Knowledge Generation

Peter Rabinowitz of the University of Washington in the U.S., along with colleagues at Washington State University and CDC Kenya, will test whether unhealthy gut microbes in livestock that co-reside with humans in smallholder households can negatively influence the gut microbes in the humans, and whether this can be exploited to improve human health. The microbial community (microbiota) living in the gut is important for childhood health, growth and development.

Marie Lewis of the University of Reading in the United Kingdom will establish pig models of environmental enteric dysfunction (EED) and acute secretory diarrhea (ASD) to develop and test new therapeutic approaches. Rodents are commonly used to model human enteropathies, but their physiology is quite different and often therapies that work in rodents fail in humans. Pigs may be a more valuable disease model as their biology is more comparable to humans.

Mark Donowitz and Nicholas Zachos of Johns Hopkins University in the U.S. will develop human epithelial cell cultures that mimic the human intestine as a model for acute diarrhea, which is the second leading cause of death worldwide. They will culture the cells as polarized monolayers, which can be infected with disease- causing pathogens, and use them to measure the effect on NaCl absorption, which is blocked in almost all diarrheal diseases. They will also upgrade their model to mimic the mechanical forces experienced by the human intestine during the passage of food.

Seth Walk of Montana State University in the U.S. will develop an in vitro model system composed of three dimensional intestinal tissue (organoids) and microfluidics to quantitate the effect of diarrhea-causing bacteria on intestinal function. They have already grown stable multicellular intestinal organoids displaying typical intestinal structures and function from human intestinal stem cells. Now, they will incorporate fluidics to represent flow inside the gastrointestinal tract to more closely mimic gut physiology in vivo.

Michel Bagnat of Duke University in the U.S. will study new genetic zebrafish models of acute secretory diarrhea and environmental enteric dysfunction, which are normally caused by infectious pathogens in humans, to study disease pathogenesis and facilitate development of new therapies. The zebrafish intestine has a similar physiology to the human organ, making zebrafish a valuable genetic model for studying human intestinal diseases. They have already isolated zebrafish mutants displaying characteristics of the relevant human diseases.

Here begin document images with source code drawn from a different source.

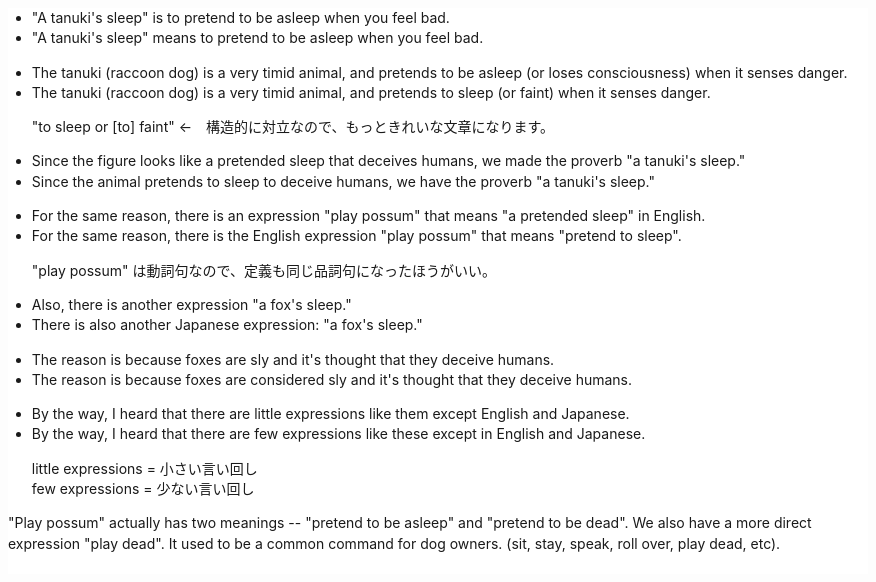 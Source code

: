</ul>
<ul class="correction_field">
<li class="incorrect">"A tanuki's sleep" is to pretend to be asleep when you feel bad.</li>
<li class="corrected correct">
"A tanuki's sleep" <span class="f_red">means</span> to pretend to be asleep when you feel bad.
</li>
</ul>
<ul class="correction_field">
<li class="incorrect">The tanuki (raccoon dog) is a very timid animal, and pretends to be asleep (or loses consciousness) when it senses danger.</li>
<li class="corrected correct">
The tanuki (raccoon dog) is a very timid animal, and pretends to <span class="f_blue">sleep (or faint</span>) when it senses danger.
<p class="correction_comment">"to sleep or [to] faint" ←　構造的に対立なので、もっときれいな文章になります。</p>
</li>
</ul>
<ul class="correction_field">
<li class="incorrect">Since the figure looks like a pretended sleep that  deceives humans, we made the proverb "a tanuki's sleep."</li>
<li class="corrected correct">
Since the <span class="f_blue">animal</span> <span class="f_blue">pretends</span> <span class="f_red">to</span> sleep <span class="f_red">to </span>deceiv<span class="f_red">e</span> humans, we <span class="f_blue">have</span> the proverb "a tanuki's sleep."
</li>
</ul>
<ul class="correction_field">
<li class="incorrect">For the same reason, there is an expression "play possum" that means "a pretended sleep" in English.</li>
<li class="corrected correct">
For the same reason, there is <span class="f_red">the </span><span class="f_blue">English </span>expression "play possum" that means "<span class="f_red">pretend to</span> sleep".
<p class="correction_comment">"play possum" は動詞句なので、定義も同じ品詞句になったほうがいい。</p>
</li>
</ul>
<ul class="correction_field">
<li class="incorrect">Also, there is another expression "a fox's sleep."</li>
<li class="corrected correct">
There is <span class="f_blue">also </span>another <span class="f_blue">Japanese </span>expression<span class="f_blue"><span class="f_bold">:</span></span> "a fox's sleep."
</li>
</ul>
<ul class="correction_field">
<li class="incorrect">The reason is because foxes are sly and it's thought that they deceive humans.</li>
<li class="corrected correct">
The reason is because foxes are <span class="f_blue">considered </span>sly and it's thought that they deceive humans.
</li>
</ul>
<ul class="correction_field">
<li class="incorrect">By the way, I heard that there are little expressions like them except English and Japanese.</li>
<li class="corrected correct">
By the way, I heard that there are <span class="f_red">few</span> expressions like <span class="f_red">these</span> except <span class="f_red">in </span>English and Japanese.
<p class="correction_comment">little expressions = 小さい言い回し<br/>few expressions = 少ない言い回し</p>
</li>
</ul>
<p class="comment_small">
 "Play possum" actually has two meanings -- "pretend to be asleep" and "pretend to be dead". We also have a more direct expression "play dead". It used to be a common command for dog owners. (sit, stay, speak, roll over, play dead, etc).
 <br/>
 <br/>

Marcela Pasetti of the University of Maryland in the U.S. will generate an in vitro model of the gut using intestinal stem cells and immune cells to better mimic the damaged and inflamed guts of young children in developing countries for testing new treatments. Current so-called human enteroid models lack additional relevant cell types found in the intestine, particularly immune cells, which are known to play an important role in gut health and function.

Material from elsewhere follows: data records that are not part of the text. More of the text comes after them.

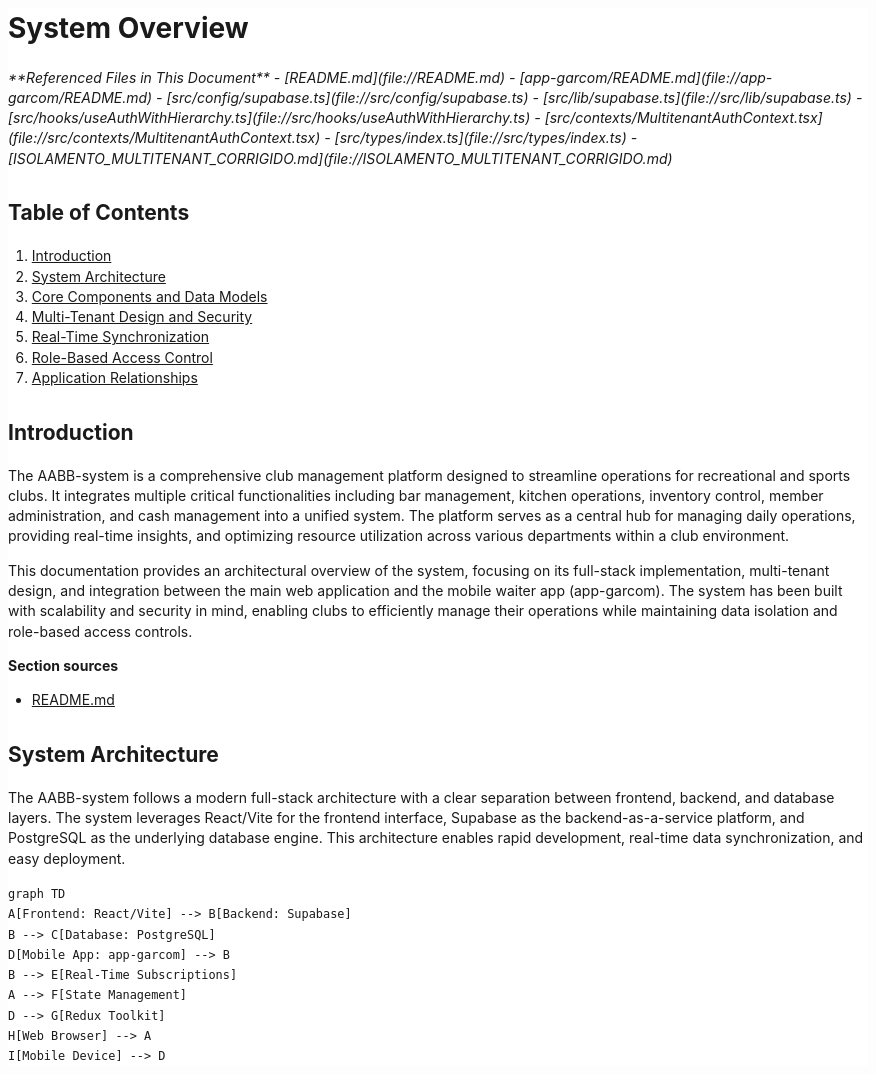 # System Overview

<cite>
**Referenced Files in This Document**   
- [README.md](file://README.md)
- [app-garcom/README.md](file://app-garcom/README.md)
- [src/config/supabase.ts](file://src/config/supabase.ts)
- [src/lib/supabase.ts](file://src/lib/supabase.ts)
- [src/hooks/useAuthWithHierarchy.ts](file://src/hooks/useAuthWithHierarchy.ts)
- [src/contexts/MultitenantAuthContext.tsx](file://src/contexts/MultitenantAuthContext.tsx)
- [src/types/index.ts](file://src/types/index.ts)
- [ISOLAMENTO_MULTITENANT_CORRIGIDO.md](file://ISOLAMENTO_MULTITENANT_CORRIGIDO.md)
</cite>

## Table of Contents
1. [Introduction](#introduction)
2. [System Architecture](#system-architecture)
3. [Core Components and Data Models](#core-components-and-data-models)
4. [Multi-Tenant Design and Security](#multi-tenant-design-and-security)
5. [Real-Time Synchronization](#real-time-synchronization)
6. [Role-Based Access Control](#role-based-access-control)
7. [Application Relationships](#application-relationships)

## Introduction

The AABB-system is a comprehensive club management platform designed to streamline operations for recreational and sports clubs. It integrates multiple critical functionalities including bar management, kitchen operations, inventory control, member administration, and cash management into a unified system. The platform serves as a central hub for managing daily operations, providing real-time insights, and optimizing resource utilization across various departments within a club environment.

This documentation provides an architectural overview of the system, focusing on its full-stack implementation, multi-tenant design, and integration between the main web application and the mobile waiter app (app-garcom). The system has been built with scalability and security in mind, enabling clubs to efficiently manage their operations while maintaining data isolation and role-based access controls.

**Section sources**
- [README.md](file://README.md)

## System Architecture

The AABB-system follows a modern full-stack architecture with a clear separation between frontend, backend, and database layers. The system leverages React/Vite for the frontend interface, Supabase as the backend-as-a-service platform, and PostgreSQL as the underlying database engine. This architecture enables rapid development, real-time data synchronization, and easy deployment.

```mermaid
graph TD
A[Frontend: React/Vite] --> B[Backend: Supabase]
B --> C[Database: PostgreSQL]
D[Mobile App: app-garcom] --> B
B --> E[Real-Time Subscriptions]
A --> F[State Management]
D --> G[Redux Toolkit]
H[Web Browser] --> A
I[Mobile Device] --> D
```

Steve Lindsay of the London School of Hygiene and Tropical Medicine in the United Kingdom seeks to demonstrate that flies are transmitters of diarrheal diseases due to their attraction to fecal matter and to food sources, and proposes to design traps that attract, capture and kill flies in latrines. If successful, the reductions in flies may reduce diarrheal diseases in local communities.

Elmer Sayre of the WAND Foundation in the Philippines will explore how to close the loop between sanitation, health and food consumption by testing low-cost dry toilets appropriate for most conditions and using the human waste in small-scale agriculture efforts. Results and best practices will then be shared for future scale-up of the project.

James Tsuruta and Paul Dayton of the University of North Carolina, Chapel Hill will study the ability of therapeutic ultrasound to deplete testicular sperm counts. Characterizing the most beneficial timing and dosage could lead to the development of a low-cost, non-hormonal and reversible method of contraception for men.

Mahua Choudhury of University of Colorado in the U.S. will develop a database of epigenetic signatures, changes in DNA and proteins caused by non-genetic factors such as poor nutrition, smoking and environmental contaminants, that could be used as predictors of pre-eclampsia. This information will be used to develop a cost- effective diagnostic tool to detect these markers in blood or urine.